So, combining this guide with the two other, I finally got through the installation. Phew... 

I wish that was the end of the problems, but when I attempt the post-install configuration, I can't copy */usr/lib/libpng12.so.0*, because it's not there. It's apparently used for handling PNG files, so I guess I won't need it in my text-only server environment?

----------


## dark_phantom

> okay...dumb question...
> In hardy how do you upgrade vmware server 1.06 to version 2.0?
> I have searched and have been unsuccessful.


Two ways, either uninstall it (via vmware-uninstall.pl) then install the newly downloaded version or just run the new version and it should upgrade (remove old and install new).

----------


## chielchiel

hello,

i' followed this howto and all is working, thank you.
i just have one question, how do you switch from workspace with vmware in fullscreen? like the image on the frirst post.

----------


## bodhi.zazen

The image on the first post is Beryl, now called compiz, with the infamous "desktop cube".

----------


## chielchiel

I know, But how do you rotate the cube when vmware (windows) is in full screen mode?

----------


## zer0efx

Thanks for the tutorial! worked like a charm on the first attempt!

----------


## gerryg001

Using VMWare server 2.0.0 build 110948 with Hardy. Ubuntu desktop-64 with 8Gb ram.

Used their Workstation for years, and install went smooth after I figured out their new browser UI. Went for Samba instead of VMWare shared folders, and all went well.

Until I tried a USB device. Traced the problem between Ubuntu host and VMWare, but couldn't find the issue. After many (many) hours, finally found this thread, and your fstab entry for USB sharing.

All now working, with multiple XP guests and Ubuntu 32 and 64. You mentioned an issue with Ubuntu-64 guests, but it seems to work okay, with a 64-bit host, which they say is required.

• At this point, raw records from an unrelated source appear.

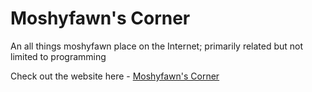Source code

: # Moshyfawn's Corner

An all things moshyfawn place on the Internet; primarily related but not limited to programming

Check out the website here - [Moshyfawn's Corner](https://moshyfawn.dev/)
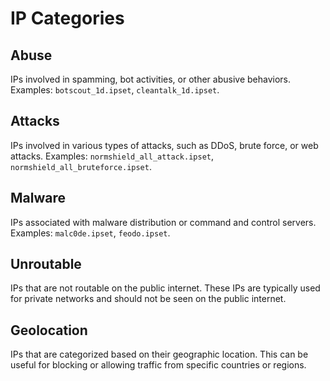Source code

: # IP Categories

## Abuse
IPs involved in spamming, bot activities, or other abusive behaviors. Examples: `botscout_1d.ipset`, `cleantalk_1d.ipset`.

## Attacks
IPs involved in various types of attacks, such as DDoS, brute force, or web attacks. Examples: `normshield_all_attack.ipset`, `normshield_all_bruteforce.ipset`.

## Malware
IPs associated with malware distribution or command and control servers. Examples: `malc0de.ipset`, `feodo.ipset`.

## Unroutable
IPs that are not routable on the public internet. These IPs are typically used for private networks and should not be seen on the public internet.

## Geolocation
IPs that are categorized based on their geographic location. This can be useful for blocking or allowing traffic from specific countries or regions.
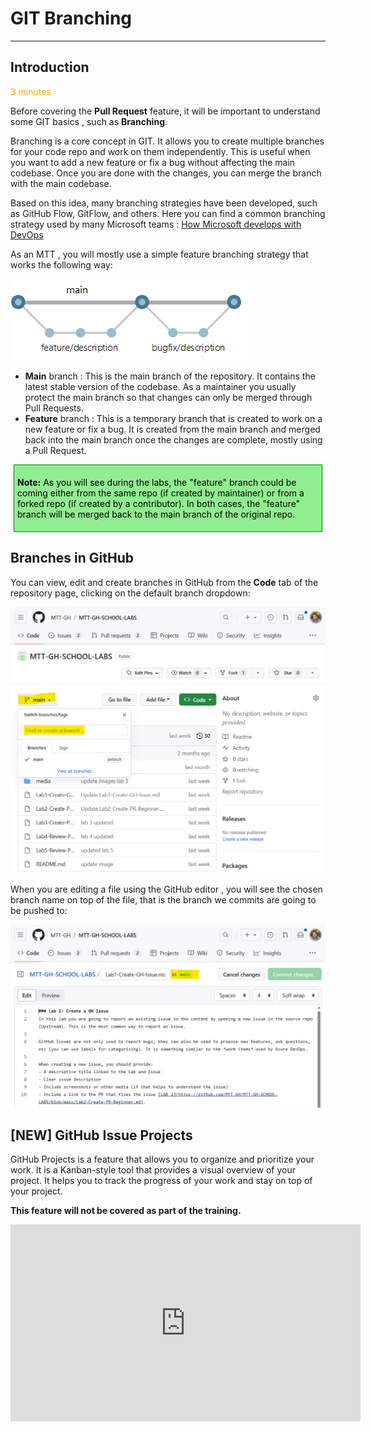 [comment]: <> (please keep all comment items at the top of the markdown file)
[comment]: <> (please do not change the ***, as well as <div> placeholders for Note and Tip layout)

# GIT Branching
***

## Introduction

<span class="oi oi-clock" style="color: orange;">  3 minutes</span>

Before covering the **Pull Request** feature, it will be important to understand some GIT basics , such as **Branching**.

Branching is a core concept in GIT. It allows you to create multiple branches for your code repo and work on them independently. This is useful when you want to add a new feature or fix a bug without affecting the main codebase. Once you are done with the changes, you can merge the branch with the main codebase.

Based on this idea, many branching strategies have been developed, such as GitHub Flow, GitFlow, and others. Here you can find a common branching strategy used by many Microsoft teams : [How Microsoft develops with DevOps](https://learn.microsoft.com/en-us/devops/develop/how-microsoft-develops-devops)

As an MTT , you will mostly use a simple feature branching strategy that works the following way:

![Feature Branching](media/featurebranching.png)

- **Main** branch : This is the main branch of the repository. It contains the latest stable version of the codebase. As a maintainer you usually protect the main branch so that changes can only be merged through Pull Requests.
- **Feature** branch : This is a temporary branch that is created to work on a new feature or fix a bug. It is created from the main branch and merged back into the main branch once the changes are complete, mostly using a Pull Request. 

<div style="background: lightgreen; 
            font-size: 14px; 
            color: black;
            padding: 5px; 
            border: 1px solid green; 
            margin: 5px;">
            
**Note:** As you will see during the labs, the "feature" branch could be coming either from the same repo (if created by maintainer) or from a forked repo (if created by a contributor). In both cases, the "feature" branch will be merged back to the main branch of the original repo.
</div>

## Branches in GitHub 

You can view, edit and create branches in GitHub from the **Code** tab of the repository page, clicking on the default branch dropdown:

![Create branch](media/createbranch.png)

When you are editing a file using the GitHub editor , you will see the chosen branch name on top of the file, that is the branch we commits are going to be pushed to:

![edit file](media/editfile.png)

## [NEW] GitHub Issue Projects

GitHub Projects is a feature that allows you to organize and prioritize your work. It is a Kanban-style tool that provides a visual overview of your project. It helps you to track the progress of your work and stay on top of your project.

**This feature will not be covered as part of the training.**

<iframe width="560" height="315" src="https://www.youtube.com/embed/o1wuW24Nv4E" title="YouTube video player" frameborder="0" allow="accelerometer; autoplay; clipboard-write; encrypted-media; gyroscope; picture-in-picture; web-share" allowfullscreen></iframe>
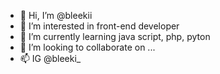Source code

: - 👋 Hi, I’m @bleekii
- 👀 I’m interested in front-end developer
- 🌱 I’m currently learning java script, php, pyton
- 💞️ I’m looking to collaborate on ...
- 📫 IG @bleeki_

<!---
bleekii/bleekii is a ✨ special ✨ repository because its `README.md` (this file) appears on your GitHub profile.
You can click the Preview link to take a look at your changes.
--->
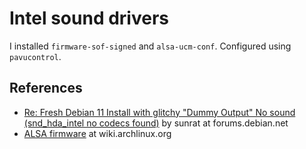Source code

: # Intel sound drivers

I installed `firmware-sof-signed` and `alsa-ucm-conf`. Configured using `pavucontrol`.

## References

- [Re: Fresh Debian 11 Install with glitchy "Dummy Output" No sound (snd_hda_intel no codecs found)](https://forums.debian.net/viewtopic.php?p=749631#p749631) by sunrat at forums.debian.net
- [ALSA firmware](https://wiki.archlinux.org/title/Advanced_Linux_Sound_Architecture#ALSA_firmware) at wiki.archlinux.org
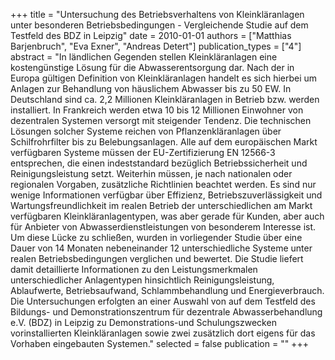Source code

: +++
title = "Untersuchung des Betriebsverhaltens von Kleinkläranlagen unter besonderen Betriebsbedingungen - Vergleichende Studie auf dem Testfeld des BDZ in Leipzig"
date = 2010-01-01
authors = ["Matthias Barjenbruch", "Eva Exner", "Andreas Detert"]
publication_types = ["4"]
abstract = "In ländlichen Gegenden stellen Kleinkläranlagen eine kostengünstige Lösung für die Abwasserentsorgung dar. Nach der in Europa gültigen Definition von Kleinkläranlagen handelt es sich hierbei um Anlagen zur Behandlung von häuslichem Abwasser bis zu 50 EW. In Deutschland sind ca. 2,2 Millionen Kleinkläranlagen in Betrieb bzw. werden installiert. In Frankreich werden etwa 10 bis 12 Millionen Einwohner von dezentralen Systemen versorgt mit steigender Tendenz. Die technischen Lösungen solcher Systeme reichen von Pflanzenkläranlagen über Schilfrohrfilter bis zu Belebungsanlagen. Alle auf dem europäischen Markt verfügbaren Systeme müssen der EU-Zertifizierung EN 12566-3 entsprechen, die einen  indeststandard bezüglich Betriebssicherheit und Reinigungsleistung setzt. Weiterhin müssen, je nach nationalen oder regionalen Vorgaben, zusätzliche Richtlinien beachtet werden. Es sind nur wenige Informationen verfügbar über Effizienz,  Betriebszuverlässigkeit und Wartungsfreundlichkeit im realen Betrieb der unterschiedlichen am Markt verfügbaren Kleinkläranlagentypen, was aber gerade für Kunden, aber auch für Anbieter von Abwasserdienstleistungen von besonderem Interesse ist. Um diese Lücke zu schließen, wurden in vorliegender Studie über eine Dauer von 14 Monaten nebeneinander 12 unterschiedliche Systeme unter realen Betriebsbedingungen verglichen und bewertet. Die Studie liefert damit detaillierte Informationen zu den Leistungsmerkmalen unterschiedlicher Anlagentypen hinsichtlich Reinigungsleistung, Ablaufwerte, Betriebsaufwand, Schlammbehandlung und Energieverbrauch. Die Untersuchungen erfolgten an einer Auswahl von auf dem Testfeld des Bildungs- und Demonstrationszentrum für dezentrale Abwasserbehandlung e.V. (BDZ) in Leipzig zu Demonstrations-und Schulungszwecken vorinstallierten Kleinkläranlagen sowie zwei zusätzlich dort eigens für das Vorhaben eingebauten Systemen."
selected = false
publication = ""
+++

Read through your install guide, and it's nearly the same as what I did. Very nice work and thanks for the help.

----------


## drifting

Starting VMware services:
   Virtual machine monitor                                            failed
   Virtual machine communication interface                             done
   VM communication interface socket family:                          failed
   Virtual ethernet                                                   failed
   Bridged networking on /dev/vmnet0                                   done
   Host-only networking on /dev/vmnet1 (background)                    done
   DHCP server on /dev/vmnet1                                          done
   Bridged networking on /dev/vmnet2                                   done
   Host-only networking on /dev/vmnet8 (background)                    done
   DHCP server on /dev/vmnet8                                          done
   NAT service on /dev/vmnet8                                         failed

Followed the instructions, quite a newbie to vmware, had a working version 1.5 before, any ideas why the above failed? or even the implications of the failure, my VM is running fine ? This is on a 64 bit OS Ubuntu server.

Regards Paul.

----------


## bg1256

Just curious if this thread will be updated for Intrepid Ibex or if anyone knows of a similar guide.

----------


## bodhi.zazen

> Just curious if this thread will be updated for Intrepid Ibex or if anyone knows of a similar guide.


Look up ...

I posted an update for 8.10 already  :Twisted Evil:

----------


## le_vainqueur

> Look up ...
> 
> I posted an update for 8.10 already



Thanks for updating the thread, but maybe it would be a good idea to include this update in the first post so that it's easy to find.

----------


## RandyRandola

VMWare Server 1.0.7
Kernel 2.6.24-21-generic
Fresh install of ubuntu 8.04

Error:
/usr/share/applications/vmware-server.desktop: warning: value "vmware-server.png" for key "Icon" in group "Desktop Entry" is an icon name with an extension, but there should be no extension as described in the Icon Theme Specification if the value is not an absolute path
/usr/share/applications/vmware-console-uri-handler.desktop: warning: value "vmware-server.png" for key "Icon" in group "Desktop Entry" is an icon name with an extension, but there should be no extension as described in the Icon Theme Specification if the value is not an absolute path
Trying to find a suitable vmmon module for your running kernel.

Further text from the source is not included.